• [Instructions for the task]
Would you please copy each line of the data in which the string "ground" occurs?

----

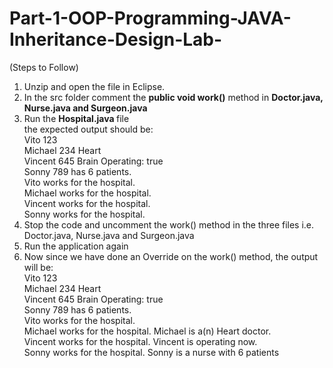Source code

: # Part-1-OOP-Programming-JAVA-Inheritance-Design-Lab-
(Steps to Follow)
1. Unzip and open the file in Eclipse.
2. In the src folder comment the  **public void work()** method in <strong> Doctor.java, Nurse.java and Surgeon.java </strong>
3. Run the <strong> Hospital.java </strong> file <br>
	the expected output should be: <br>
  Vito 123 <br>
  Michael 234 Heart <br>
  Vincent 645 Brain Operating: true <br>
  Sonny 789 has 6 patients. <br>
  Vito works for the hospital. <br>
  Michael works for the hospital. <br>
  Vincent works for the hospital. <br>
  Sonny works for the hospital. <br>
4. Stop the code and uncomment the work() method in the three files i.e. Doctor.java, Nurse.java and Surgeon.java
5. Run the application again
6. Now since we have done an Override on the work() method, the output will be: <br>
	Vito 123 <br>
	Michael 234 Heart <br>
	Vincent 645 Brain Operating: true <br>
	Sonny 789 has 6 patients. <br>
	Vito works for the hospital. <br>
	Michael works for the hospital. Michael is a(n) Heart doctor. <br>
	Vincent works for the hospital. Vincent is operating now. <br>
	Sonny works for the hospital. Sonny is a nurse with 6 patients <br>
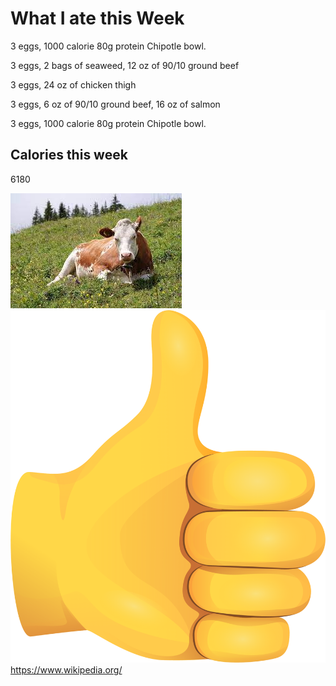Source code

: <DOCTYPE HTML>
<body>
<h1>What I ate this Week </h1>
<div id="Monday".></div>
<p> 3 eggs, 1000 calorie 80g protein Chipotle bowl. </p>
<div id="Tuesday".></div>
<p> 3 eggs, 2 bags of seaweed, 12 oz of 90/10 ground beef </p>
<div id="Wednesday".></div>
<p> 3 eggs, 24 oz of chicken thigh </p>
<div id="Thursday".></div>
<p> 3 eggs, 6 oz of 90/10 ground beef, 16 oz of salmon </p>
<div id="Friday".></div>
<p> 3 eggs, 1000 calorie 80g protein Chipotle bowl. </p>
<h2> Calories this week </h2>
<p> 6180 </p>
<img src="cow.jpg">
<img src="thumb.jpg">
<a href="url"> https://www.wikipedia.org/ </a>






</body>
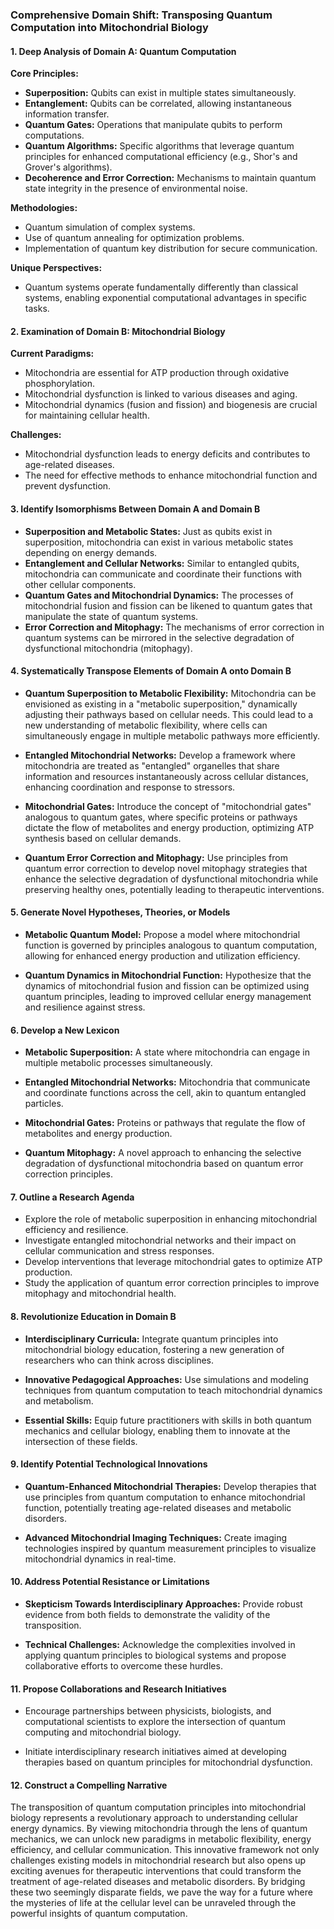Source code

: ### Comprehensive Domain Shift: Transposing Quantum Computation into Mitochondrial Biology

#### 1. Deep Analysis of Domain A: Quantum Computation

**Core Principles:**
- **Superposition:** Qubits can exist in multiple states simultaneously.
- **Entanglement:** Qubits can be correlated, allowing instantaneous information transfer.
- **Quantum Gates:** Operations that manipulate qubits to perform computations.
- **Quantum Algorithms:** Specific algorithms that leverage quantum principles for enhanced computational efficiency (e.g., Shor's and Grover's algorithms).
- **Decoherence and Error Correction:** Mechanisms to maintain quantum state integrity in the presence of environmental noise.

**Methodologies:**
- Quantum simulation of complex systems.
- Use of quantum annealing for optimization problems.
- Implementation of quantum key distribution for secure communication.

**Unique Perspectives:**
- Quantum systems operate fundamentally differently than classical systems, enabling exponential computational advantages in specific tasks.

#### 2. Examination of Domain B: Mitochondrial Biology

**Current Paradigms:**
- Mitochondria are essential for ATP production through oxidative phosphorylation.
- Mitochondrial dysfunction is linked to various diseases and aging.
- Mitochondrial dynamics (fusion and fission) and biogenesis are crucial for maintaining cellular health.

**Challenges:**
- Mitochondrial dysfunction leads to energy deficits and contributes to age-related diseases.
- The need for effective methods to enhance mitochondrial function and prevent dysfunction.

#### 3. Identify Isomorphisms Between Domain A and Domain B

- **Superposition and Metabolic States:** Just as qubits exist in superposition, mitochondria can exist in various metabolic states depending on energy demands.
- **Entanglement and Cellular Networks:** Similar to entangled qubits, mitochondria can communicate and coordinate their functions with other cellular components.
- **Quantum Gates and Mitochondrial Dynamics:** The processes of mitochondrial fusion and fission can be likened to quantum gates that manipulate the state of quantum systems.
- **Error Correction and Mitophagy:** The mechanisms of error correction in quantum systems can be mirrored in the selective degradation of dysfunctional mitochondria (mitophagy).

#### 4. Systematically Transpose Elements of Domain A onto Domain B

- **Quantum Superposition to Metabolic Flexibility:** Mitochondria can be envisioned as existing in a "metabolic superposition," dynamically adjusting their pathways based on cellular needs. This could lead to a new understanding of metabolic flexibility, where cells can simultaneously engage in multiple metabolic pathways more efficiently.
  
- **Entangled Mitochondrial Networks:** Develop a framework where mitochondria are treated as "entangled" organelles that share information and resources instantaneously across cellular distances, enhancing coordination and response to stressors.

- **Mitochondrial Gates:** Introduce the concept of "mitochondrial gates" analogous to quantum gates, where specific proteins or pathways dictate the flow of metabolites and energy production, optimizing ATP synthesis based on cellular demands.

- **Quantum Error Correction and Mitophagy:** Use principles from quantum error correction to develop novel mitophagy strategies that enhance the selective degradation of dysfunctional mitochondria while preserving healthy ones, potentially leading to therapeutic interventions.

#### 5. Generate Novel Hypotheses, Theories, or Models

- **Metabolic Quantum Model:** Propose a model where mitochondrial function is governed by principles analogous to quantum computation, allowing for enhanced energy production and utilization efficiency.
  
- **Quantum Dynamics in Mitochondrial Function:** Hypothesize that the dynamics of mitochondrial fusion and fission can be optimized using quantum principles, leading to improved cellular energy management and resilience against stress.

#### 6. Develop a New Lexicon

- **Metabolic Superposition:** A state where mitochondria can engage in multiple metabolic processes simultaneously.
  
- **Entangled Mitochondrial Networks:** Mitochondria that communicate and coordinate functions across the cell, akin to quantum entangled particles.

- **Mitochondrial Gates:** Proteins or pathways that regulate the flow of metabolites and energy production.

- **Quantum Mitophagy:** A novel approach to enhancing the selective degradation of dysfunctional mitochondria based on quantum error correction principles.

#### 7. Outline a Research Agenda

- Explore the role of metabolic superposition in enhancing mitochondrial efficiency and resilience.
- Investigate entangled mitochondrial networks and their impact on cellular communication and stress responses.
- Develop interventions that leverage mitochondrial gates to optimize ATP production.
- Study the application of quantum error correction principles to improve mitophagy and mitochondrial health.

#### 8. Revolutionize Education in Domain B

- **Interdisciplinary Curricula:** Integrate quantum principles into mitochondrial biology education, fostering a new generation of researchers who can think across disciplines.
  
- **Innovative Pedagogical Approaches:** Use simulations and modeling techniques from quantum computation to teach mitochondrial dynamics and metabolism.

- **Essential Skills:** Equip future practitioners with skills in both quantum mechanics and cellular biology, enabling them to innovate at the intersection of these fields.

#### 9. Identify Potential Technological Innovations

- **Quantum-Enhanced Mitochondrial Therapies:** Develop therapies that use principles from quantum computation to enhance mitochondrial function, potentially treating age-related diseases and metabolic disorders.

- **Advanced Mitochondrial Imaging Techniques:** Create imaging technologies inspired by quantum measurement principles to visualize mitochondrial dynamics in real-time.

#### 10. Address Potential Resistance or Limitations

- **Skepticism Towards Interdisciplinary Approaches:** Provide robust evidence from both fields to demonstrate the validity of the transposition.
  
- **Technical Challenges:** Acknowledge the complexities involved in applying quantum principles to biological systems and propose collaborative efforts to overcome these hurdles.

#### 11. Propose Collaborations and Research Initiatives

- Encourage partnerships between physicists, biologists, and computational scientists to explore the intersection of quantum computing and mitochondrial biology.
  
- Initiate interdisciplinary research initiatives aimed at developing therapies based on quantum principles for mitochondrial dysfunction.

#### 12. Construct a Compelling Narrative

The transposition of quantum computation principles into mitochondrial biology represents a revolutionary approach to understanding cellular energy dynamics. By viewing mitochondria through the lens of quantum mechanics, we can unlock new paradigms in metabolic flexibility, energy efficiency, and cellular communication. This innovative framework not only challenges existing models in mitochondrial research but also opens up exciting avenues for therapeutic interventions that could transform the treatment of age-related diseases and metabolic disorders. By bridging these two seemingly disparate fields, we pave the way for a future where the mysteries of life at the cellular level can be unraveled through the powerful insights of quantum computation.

----

• [Response box]
<p> 3 eggs, 2 bags of seaweed, 12 oz of 90/10 ground beef </p>
<p> 3 eggs, 6 oz of 90/10 ground beef, 16 oz of salmon </p>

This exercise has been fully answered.